What the exercise asks: Write out exactly the lines of the entries below, from the first through the line containing "By default, Bullet", and nothing beyond them.

(Recorded data)
● ● ● ● ● ● ●

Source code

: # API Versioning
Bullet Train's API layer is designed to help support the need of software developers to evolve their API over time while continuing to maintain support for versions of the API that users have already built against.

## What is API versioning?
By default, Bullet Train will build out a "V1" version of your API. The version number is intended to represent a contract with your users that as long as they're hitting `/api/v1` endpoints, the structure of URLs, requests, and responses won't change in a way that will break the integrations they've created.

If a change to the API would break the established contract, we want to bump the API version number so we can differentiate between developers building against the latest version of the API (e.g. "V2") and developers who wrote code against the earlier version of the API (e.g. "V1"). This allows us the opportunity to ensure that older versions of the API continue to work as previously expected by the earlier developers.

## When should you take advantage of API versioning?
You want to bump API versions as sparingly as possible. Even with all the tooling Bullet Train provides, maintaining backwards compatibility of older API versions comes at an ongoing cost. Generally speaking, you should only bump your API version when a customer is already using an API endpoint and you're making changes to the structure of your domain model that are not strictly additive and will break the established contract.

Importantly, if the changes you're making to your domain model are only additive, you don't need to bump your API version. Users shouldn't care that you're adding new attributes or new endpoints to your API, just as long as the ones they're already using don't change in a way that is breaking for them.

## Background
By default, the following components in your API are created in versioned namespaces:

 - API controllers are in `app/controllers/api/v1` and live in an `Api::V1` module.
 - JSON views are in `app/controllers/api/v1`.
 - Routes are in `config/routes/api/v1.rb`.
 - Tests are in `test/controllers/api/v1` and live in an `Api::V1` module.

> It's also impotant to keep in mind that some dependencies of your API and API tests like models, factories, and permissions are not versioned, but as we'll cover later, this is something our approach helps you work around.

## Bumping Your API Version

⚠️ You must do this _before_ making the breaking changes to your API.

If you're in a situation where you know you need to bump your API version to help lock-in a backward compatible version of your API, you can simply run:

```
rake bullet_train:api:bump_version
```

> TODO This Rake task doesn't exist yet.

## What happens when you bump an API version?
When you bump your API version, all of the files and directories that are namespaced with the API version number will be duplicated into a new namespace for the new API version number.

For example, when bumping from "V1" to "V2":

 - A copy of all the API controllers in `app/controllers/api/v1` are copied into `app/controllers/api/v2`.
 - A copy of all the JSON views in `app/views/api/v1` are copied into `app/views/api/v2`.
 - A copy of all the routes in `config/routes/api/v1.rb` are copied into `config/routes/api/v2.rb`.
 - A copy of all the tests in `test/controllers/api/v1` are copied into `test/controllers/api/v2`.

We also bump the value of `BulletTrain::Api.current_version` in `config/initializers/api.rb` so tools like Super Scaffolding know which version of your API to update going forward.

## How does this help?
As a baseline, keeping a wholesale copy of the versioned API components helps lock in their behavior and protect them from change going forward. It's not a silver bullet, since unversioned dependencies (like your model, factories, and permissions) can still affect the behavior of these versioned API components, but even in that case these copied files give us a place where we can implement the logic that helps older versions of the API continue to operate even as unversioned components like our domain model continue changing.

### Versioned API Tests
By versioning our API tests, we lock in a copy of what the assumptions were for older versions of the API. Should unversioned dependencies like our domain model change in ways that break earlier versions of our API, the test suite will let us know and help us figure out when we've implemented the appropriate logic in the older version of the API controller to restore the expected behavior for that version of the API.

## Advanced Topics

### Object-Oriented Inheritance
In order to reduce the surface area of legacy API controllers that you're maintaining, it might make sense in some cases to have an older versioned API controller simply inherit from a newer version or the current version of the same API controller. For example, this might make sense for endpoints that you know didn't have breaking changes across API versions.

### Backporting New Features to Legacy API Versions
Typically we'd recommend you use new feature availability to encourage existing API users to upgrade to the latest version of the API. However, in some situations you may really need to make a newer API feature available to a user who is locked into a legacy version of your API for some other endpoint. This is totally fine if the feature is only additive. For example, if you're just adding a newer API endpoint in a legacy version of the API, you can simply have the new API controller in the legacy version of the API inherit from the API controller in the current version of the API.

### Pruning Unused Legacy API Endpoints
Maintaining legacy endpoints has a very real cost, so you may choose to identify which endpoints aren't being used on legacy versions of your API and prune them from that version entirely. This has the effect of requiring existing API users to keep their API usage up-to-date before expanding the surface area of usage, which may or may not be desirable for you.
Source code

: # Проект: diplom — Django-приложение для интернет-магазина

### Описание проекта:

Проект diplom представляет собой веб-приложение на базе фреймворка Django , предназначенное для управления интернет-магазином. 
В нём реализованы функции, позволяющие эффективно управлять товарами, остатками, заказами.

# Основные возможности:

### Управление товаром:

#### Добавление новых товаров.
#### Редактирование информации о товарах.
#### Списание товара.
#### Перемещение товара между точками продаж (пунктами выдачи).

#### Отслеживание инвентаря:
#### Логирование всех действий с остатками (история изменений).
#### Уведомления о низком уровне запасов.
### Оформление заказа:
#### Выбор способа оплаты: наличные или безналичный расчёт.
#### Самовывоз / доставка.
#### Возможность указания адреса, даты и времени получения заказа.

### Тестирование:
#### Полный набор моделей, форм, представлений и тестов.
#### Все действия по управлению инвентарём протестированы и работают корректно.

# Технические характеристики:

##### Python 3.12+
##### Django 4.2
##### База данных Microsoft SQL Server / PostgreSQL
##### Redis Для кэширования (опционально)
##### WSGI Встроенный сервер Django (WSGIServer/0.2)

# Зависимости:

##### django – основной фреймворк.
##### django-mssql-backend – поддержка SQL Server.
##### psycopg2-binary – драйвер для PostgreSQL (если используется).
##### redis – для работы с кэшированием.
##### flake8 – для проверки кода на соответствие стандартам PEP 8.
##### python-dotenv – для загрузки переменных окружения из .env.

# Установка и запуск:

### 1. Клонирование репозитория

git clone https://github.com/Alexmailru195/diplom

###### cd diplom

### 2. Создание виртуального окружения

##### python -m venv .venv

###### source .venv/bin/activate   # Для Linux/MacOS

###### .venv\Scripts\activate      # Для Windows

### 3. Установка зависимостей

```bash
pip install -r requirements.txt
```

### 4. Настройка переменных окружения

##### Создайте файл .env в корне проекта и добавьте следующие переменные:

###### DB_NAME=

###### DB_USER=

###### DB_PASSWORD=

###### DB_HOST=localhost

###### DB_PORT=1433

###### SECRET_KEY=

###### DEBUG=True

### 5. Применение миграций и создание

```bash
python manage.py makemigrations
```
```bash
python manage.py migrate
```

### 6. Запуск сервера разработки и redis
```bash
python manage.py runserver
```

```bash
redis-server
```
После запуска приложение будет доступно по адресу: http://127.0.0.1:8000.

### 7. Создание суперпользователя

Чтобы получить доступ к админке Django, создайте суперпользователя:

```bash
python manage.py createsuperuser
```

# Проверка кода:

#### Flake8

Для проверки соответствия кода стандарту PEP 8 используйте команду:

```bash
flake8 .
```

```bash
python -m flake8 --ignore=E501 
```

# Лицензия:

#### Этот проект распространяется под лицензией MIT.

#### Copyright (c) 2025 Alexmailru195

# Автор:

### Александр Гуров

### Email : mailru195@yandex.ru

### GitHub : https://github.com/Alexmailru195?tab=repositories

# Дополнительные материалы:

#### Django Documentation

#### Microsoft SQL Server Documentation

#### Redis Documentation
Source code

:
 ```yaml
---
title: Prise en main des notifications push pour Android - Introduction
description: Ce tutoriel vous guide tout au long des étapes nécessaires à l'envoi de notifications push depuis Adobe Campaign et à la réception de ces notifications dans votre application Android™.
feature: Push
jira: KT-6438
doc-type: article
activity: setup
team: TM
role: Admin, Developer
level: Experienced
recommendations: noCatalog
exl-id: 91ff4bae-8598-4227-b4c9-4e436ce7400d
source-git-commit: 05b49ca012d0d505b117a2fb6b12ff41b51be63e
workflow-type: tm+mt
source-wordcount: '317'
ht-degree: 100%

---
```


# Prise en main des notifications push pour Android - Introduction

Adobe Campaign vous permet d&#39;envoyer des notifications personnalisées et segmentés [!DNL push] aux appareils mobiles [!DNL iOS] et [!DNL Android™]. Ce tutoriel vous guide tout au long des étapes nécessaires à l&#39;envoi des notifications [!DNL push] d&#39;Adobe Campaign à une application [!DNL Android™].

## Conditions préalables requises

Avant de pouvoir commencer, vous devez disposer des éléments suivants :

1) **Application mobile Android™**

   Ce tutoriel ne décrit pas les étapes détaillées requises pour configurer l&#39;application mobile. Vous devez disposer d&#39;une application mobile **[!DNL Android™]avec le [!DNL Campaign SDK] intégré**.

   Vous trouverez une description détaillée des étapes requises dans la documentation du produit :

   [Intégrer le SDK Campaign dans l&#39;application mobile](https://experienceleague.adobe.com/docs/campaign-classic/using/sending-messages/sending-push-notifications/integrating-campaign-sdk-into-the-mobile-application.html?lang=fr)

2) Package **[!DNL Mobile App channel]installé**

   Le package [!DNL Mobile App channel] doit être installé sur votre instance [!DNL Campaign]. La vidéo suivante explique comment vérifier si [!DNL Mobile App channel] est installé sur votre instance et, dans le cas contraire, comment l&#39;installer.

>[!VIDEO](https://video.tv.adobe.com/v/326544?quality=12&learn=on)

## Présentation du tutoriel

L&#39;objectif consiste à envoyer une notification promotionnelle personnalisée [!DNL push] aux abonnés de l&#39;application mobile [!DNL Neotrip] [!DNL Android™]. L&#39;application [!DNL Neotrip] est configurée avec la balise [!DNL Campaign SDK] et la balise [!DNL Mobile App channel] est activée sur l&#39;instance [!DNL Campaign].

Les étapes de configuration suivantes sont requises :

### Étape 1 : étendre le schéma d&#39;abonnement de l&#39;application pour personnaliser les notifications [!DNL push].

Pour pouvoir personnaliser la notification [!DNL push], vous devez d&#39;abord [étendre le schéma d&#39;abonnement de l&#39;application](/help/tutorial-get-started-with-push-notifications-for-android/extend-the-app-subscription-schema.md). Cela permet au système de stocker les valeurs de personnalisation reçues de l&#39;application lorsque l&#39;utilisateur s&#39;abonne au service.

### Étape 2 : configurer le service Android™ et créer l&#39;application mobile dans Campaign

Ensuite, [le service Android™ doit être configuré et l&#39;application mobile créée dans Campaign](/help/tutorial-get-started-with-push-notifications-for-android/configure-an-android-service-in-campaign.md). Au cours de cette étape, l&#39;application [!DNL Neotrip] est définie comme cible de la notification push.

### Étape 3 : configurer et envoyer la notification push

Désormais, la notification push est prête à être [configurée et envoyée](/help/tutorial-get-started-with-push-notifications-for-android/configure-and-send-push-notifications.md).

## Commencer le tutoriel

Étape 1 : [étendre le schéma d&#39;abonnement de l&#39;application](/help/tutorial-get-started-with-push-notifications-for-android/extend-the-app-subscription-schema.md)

● ● ● ● ● ● ●

Reply:
Source code

: # API Versioning
Bullet Train's API layer is designed to help support the need of software developers to evolve their API over time while continuing to maintain support for versions of the API that users have already built against.

## What is API versioning?
By default, Bullet Train will build out a "V1" version of your API. The version number is intended to represent a contract with your users that as long as they're hitting `/api/v1` endpoints, the structure of URLs, requests, and responses won't change in a way that will break the integrations they've created.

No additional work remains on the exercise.